Pepsi is attempting something similar. What ripple effect will its attempt to lower sugar in its formula have? We spoke to a few experts to find out.
Lloyd Mathias, investor and business strategist (former executive VP marketing at PepsiCo India)
I’m a little surprised to hear that PepsiCo India is actually reworking its flagship product by altering sweetness and fizz. For one, it’s a path fraught with danger, given the backlash that Coke faced when it introduced ‘new Coke’ in response to the Pepsi Challenge, back in the 1980s. Coca-Cola was then forced into bringing back the original formulation as ‘Classic Coke’.
Second, it does seem like Pepsi’s admission to follow the leader – Thums Up, and conceding that its product needed altering. Also, the soft drink consumers know fully well that the product is calorific, and those who are concerned can switch to the Diet or Lite versions. Tinkering with the main product is never a good idea.
Vani Gupta Dandia, marketing-led business consultant, CherryPeachPlum (former category director, Indian snacks and foods, PepsiCo)

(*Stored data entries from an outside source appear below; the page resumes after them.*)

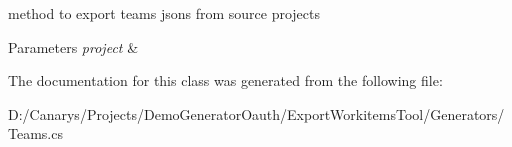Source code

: method to export teams jsons from source projects 


\begin{DoxyParams}{Parameters}
{\em project} & \\
\hline
\end{DoxyParams}


The documentation for this class was generated from the following file\+:\begin{DoxyCompactItemize}
\item 
D\+:/\+Canarys/\+Projects/\+Demo\+Generator\+Oauth/\+Export\+Workitems\+Tool/\+Generators/Teams.\+cs\end{DoxyCompactItemize}
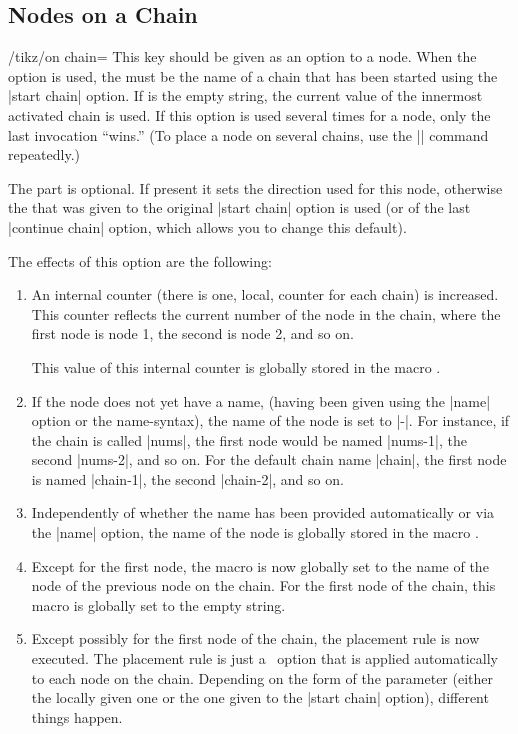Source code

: \subsection{Nodes on a Chain}

\begin{key}{/tikz/on chain=}
  This key should be given as an option to a node. When the option is
  used, the  must be the name of a chain that has
  been started using the |start chain| option. If  is
  the empty string, the current value of the innermost activated chain
  is used. If this option is used several times for a node, only the
  last invocation ``wins.'' (To place a node on several chains, use
  the |\chainin| command repeatedly.)

  The  part is optional. If present it sets the
  direction used for this node, otherwise the 
  that was given to the original |start chain| option is used (or of
  the last |continue chain| option, which allows you to change this
  default).

  The effects of this option are the following:
  \begin{enumerate}
  \item An internal counter (there is one, local, counter
    for each chain) is increased. This counter reflects the current
    number of the node in the chain, where the first node is node 1,
    the second is node 2, and so on.

    This value of this internal counter is globally stored in the
    macro \declare{|\tikzchaincount|}.
  \item If the node does not yet have a name, (having been given using
    the |name| option or the name-syntax), the name of the node is set to
    |-|. For instance, if the chain is called |nums|, the first
    node would be named |nums-1|, the second |nums-2|, and so on. For
    the default chain name |chain|, the first node is named |chain-1|,
    the second |chain-2|, and so on.
  \item Independently of whether the name has been provided
    automatically or via the |name| option, the name of the node is
    globally stored in the macro \declare{|\tikzchaincurrent|}.
  \item Except for the first node, the macro
    \declare{|\tikzchainprevious|} is now globally set to the name of
    the node of the previous node on the chain. For the first node of
    the chain, this macro is globally set to the empty string.
  \item Except possibly for the first node of the chain, the placement
    rule is now executed. The placement rule is just a \tikzname\ option
    that is applied automatically to each node on the chain. Depending
    on the form of the  parameter (either the locally
    given one or the one given to the |start chain| option), different
    things happen.


\end{enumerate}
\end{key}
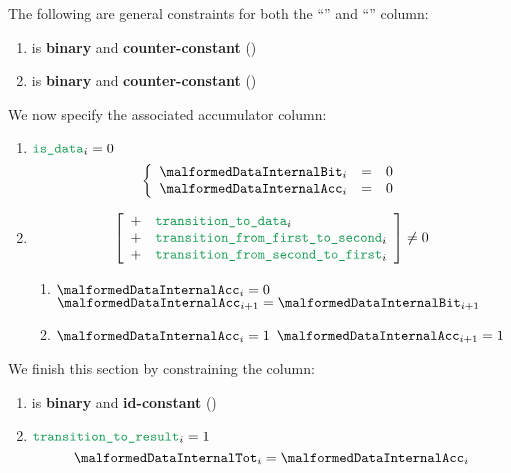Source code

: The following are general constraints for both the ``'' and ``'' column:
\begin{enumerate}
    \item \malformedDataInternalBit{} is \textbf{binary} and \textbf{counter-constant} \quad (\trash)
    \item \malformedDataInternalAcc{} is \textbf{binary} and \textbf{counter-constant} \quad (\trash)
\end{enumerate}
We now specify the associated accumulator column:
\begin{enumerate}[resume]
    \item \If $\locIsData _{i} = 0$ \Then
        \[
            \left\{ \begin{array}{lclr}
                \malformedDataInternalBit _{i} & = & 0 \\
                \malformedDataInternalAcc _{i} & = & 0 \\
            \end{array} \right.
        \]
    \item \If
        \[
            \left[ \begin{array}{cl}
                + & \locTransitionToData            _{i} \\
                + & \locTransitionFromFirstToSecond _{i} \\
                + & \locTransitionFromSecondToFirst _{i} \\
            \end{array} \right]
            \neq 0
        \]
        \Then
        \begin{enumerate}
            \item \If $\malformedDataInternalAcc _{i} = 0$ \Then $\malformedDataInternalAcc _{i+1} = \malformedDataInternalBit_ {i+1}$
            \item \If $\malformedDataInternalAcc _{i} = 1$ \Then $\malformedDataInternalAcc _{i+1} = 1$
        \end{enumerate}
\end{enumerate}
We finish this section by constraining the \malformedDataInternalTot{} column:
\begin{enumerate}[resume]
    \item \malformedDataInternalTot{} is \textbf{binary} and \textbf{id-constant} \quad (\trash)
    \item \If $\locTransitionToResult _{i} = 1$ \Then
        \[
            \malformedDataInternalTot _{i} = \malformedDataInternalAcc _{i}
        \]
\end{enumerate}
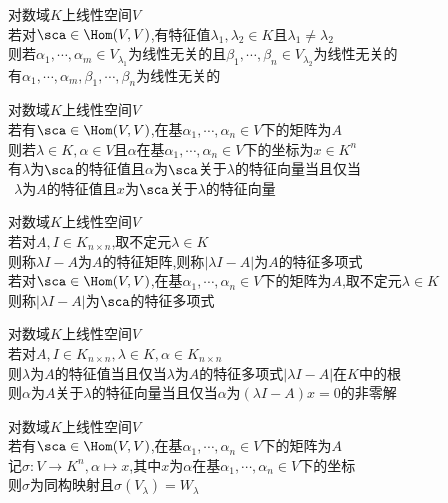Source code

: \begin{dingli}
对数域$K$上线性空间$V$\\
若对$\sca\in\Hom(V,V)$,有特征值$\lambda_1,\lambda_2\in K$且$\lambda_1\neq\lambda_2$\\
则若$\alpha_1,\cdots,\alpha_m\in V_{\lambda_1}$为线性无关的且$\beta_1,\cdots,\beta_n\in V_{\lambda_2}$为线性无关的\\
有$\alpha_1,\cdots,\alpha_m,\beta_1,\cdots,\beta_n$为线性无关的
\end{dingli}

\begin{dingli}
对数域$K$上线性空间$V$\\
若有$\sca\in \Hom(V,V)$,在基$\alpha_1,\cdots,\alpha_n\in V$下的矩阵为$A$\\
则若$\lambda\in K,\alpha\in V$且$\alpha$在基$\alpha_1,\cdots,\alpha_n\in V$下的坐标为$x\in K^n$\\
有$\lambda$为$\sca$的特征值且$\alpha$为$\sca$关于$\lambda$的特征向量当且仅当\\
$\ \ \lambda$为$A$的特征值且$x$为$\sca$关于$\lambda$的特征向量
\end{dingli}

\begin{dingyi}
对数域$K$上线性空间$V$\\
若对$A,I\in K_{n\times n}$,取不定元$\lambda\in K$\\
则称$\lambda I-A$为$A$的特征矩阵,则称$|\lambda I-A|$为$A$的特征多项式\\
若对$\sca\in \Hom(V,V)$,在基$\alpha_1,\cdots,\alpha_n\in V$下的矩阵为$A$,取不定元$\lambda\in K$\\
则称$|\lambda I-A|$为$\sca$的特征多项式
\end{dingyi}

\begin{dingli}
对数域$K$上线性空间$V$\\
若对$A,I\in K_{n\times n},\lambda\in K,\alpha\in K_{n\times n}$\\
则$\lambda$为$A$的特征值当且仅当$\lambda$为$A$的特征多项式$|\lambda I-A|$在$K$中的根\\
则$\alpha$为$A$关于$\lambda$的特征向量当且仅当$\alpha$为$(\lambda I-A)x=0$的非零解
\end{dingli}

\begin{dingli}
对数域$K$上线性空间$V$\\
若有$\sca\in \Hom(V,V)$,在基$\alpha_1,\cdots,\alpha_n\in V$下的矩阵为$A$\\
记$\sigma:V\to K^n,\alpha\mapsto x$,其中$x$为$\alpha$在基$\alpha_1,\cdots,\alpha_n\in V$下的坐标\\
则$\sigma$为同构映射且$\sigma(V_{\lambda})=W_{\lambda}$
\end{dingli}

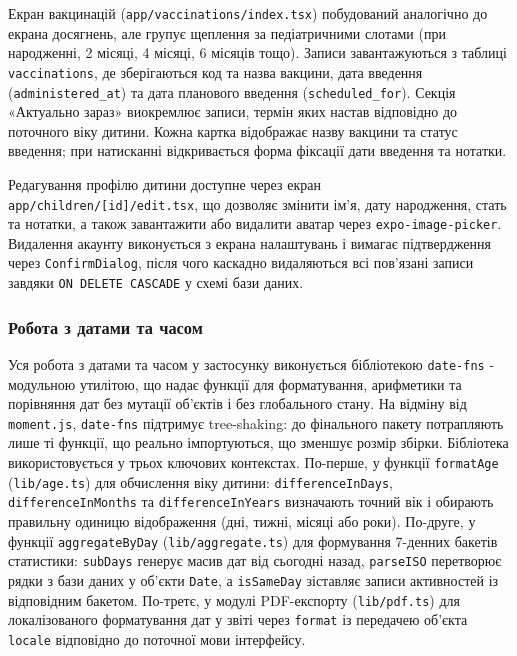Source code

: Екран вакцинацій (\texttt{app/vaccinations/index.tsx}) побудований аналогічно до екрана досягнень, але групує щеплення за педіатричними слотами (при народженні, 2 місяці, 4 місяці, 6 місяців тощо). Записи завантажуються з таблиці \texttt{vaccinations}, де зберігаються код та назва вакцини, дата введення (\texttt{administered\_at}) та дата планового введення (\texttt{scheduled\_for}). Секція «Актуально зараз» виокремлює записи, термін яких настав відповідно до поточного віку дитини. Кожна картка відображає назву вакцини та статус введення; при натисканні відкривається форма фіксації дати введення та нотатки.

Редагування профілю дитини доступне через екран \texttt{app/children/[id]/edit.tsx}, що дозволяє змінити ім'я, дату народження, стать та нотатки, а також завантажити або видалити аватар через \texttt{expo-image-picker}. Видалення акаунту виконується з екрана налаштувань і вимагає підтвердження через \texttt{ConfirmDialog}, після чого каскадно видаляються всі пов'язані записи завдяки \texttt{ON DELETE CASCADE} у схемі бази даних.

\subsubsection{Робота з датами та часом}

Уся робота з датами та часом у застосунку виконується бібліотекою \texttt{date-fns} - модульною утилітою, що надає функції для форматування, арифметики та порівняння дат без мутації об'єктів і без глобального стану. На відміну від \texttt{moment.js}, \texttt{date-fns} підтримує tree-shaking: до фінального пакету потрапляють лише ті функції, що реально імпортуються, що зменшує розмір збірки. Бібліотека використовується у трьох ключових контекстах. По-перше, у функції \texttt{formatAge} (\texttt{lib/age.ts}) для обчислення віку дитини: \texttt{differenceInDays}, \texttt{differenceInMonths} та \texttt{differenceInYears} визначають точний вік і обирають правильну одиницю відображення (дні, тижні, місяці або роки). По-друге, у функції \texttt{aggregateByDay} (\texttt{lib/aggregate.ts}) для формування 7-денних бакетів статистики: \texttt{subDays} генерує масив дат від сьогодні назад, \texttt{parseISO} перетворює рядки з бази даних у об'єкти \texttt{Date}, а \texttt{isSameDay} зіставляє записи активностей із відповідним бакетом. По-третє, у модулі PDF-експорту (\texttt{lib/pdf.ts}) для локалізованого форматування дат у звіті через \texttt{format} із передачею об'єкта \texttt{locale} відповідно до поточної мови інтерфейсу.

Brands are built over years and years. Pepsi is one such iconic brand. Pepsi is Pepsi for its taste, challenger legacy (versus Coca-Cola), and youthfulness. The appeal of Pepsi, and what it's stood for, is linked to its sweeter taste.
Those who love it, love it for what it is. They may not care how many spoons of sugar it contains. There's a time and place for everything in life and in the mouth. So, if I was a Pepsi brand head, I wouldn't touch the magic formula of the product.
Maybe, they may acquire new customers in the process. But if I was in its place, I'd worry more about losing those who love Pepsi for what it was. The health-conscious variety won't feel better because Pepsi reduced sugar content. They'll opt for juices, or other beverages, instead.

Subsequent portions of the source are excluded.